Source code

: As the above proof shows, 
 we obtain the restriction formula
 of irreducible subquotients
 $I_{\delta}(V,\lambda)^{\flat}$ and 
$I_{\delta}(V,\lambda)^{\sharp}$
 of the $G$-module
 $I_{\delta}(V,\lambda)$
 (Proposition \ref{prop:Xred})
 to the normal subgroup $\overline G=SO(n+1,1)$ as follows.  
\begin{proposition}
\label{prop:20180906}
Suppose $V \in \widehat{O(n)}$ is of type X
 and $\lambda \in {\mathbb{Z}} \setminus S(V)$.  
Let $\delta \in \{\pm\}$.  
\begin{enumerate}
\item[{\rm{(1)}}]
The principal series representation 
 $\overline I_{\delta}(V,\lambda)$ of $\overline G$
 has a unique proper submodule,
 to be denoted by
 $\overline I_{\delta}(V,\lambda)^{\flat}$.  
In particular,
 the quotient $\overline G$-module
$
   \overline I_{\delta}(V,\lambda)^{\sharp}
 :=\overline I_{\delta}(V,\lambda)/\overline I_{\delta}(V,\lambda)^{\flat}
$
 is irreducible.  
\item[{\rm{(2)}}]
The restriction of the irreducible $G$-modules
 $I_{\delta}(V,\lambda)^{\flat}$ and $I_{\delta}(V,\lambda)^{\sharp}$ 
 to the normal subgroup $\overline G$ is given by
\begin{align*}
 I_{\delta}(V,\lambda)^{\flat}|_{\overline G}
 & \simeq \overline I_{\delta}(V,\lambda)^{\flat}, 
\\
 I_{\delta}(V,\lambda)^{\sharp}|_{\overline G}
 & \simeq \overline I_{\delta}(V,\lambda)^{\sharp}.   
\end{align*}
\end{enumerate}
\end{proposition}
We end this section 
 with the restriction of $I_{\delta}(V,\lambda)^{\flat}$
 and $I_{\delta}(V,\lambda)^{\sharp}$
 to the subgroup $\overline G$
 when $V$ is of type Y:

━━━━━━━━━━━━━━━━━━━━

◆ **Goal of the exercise**
From the listing above, pick out every line containing "type".

◆ **Solution to this problem**
Suppose $V \in \widehat{O(n)}$ is of type X
 when $V$ is of type Y:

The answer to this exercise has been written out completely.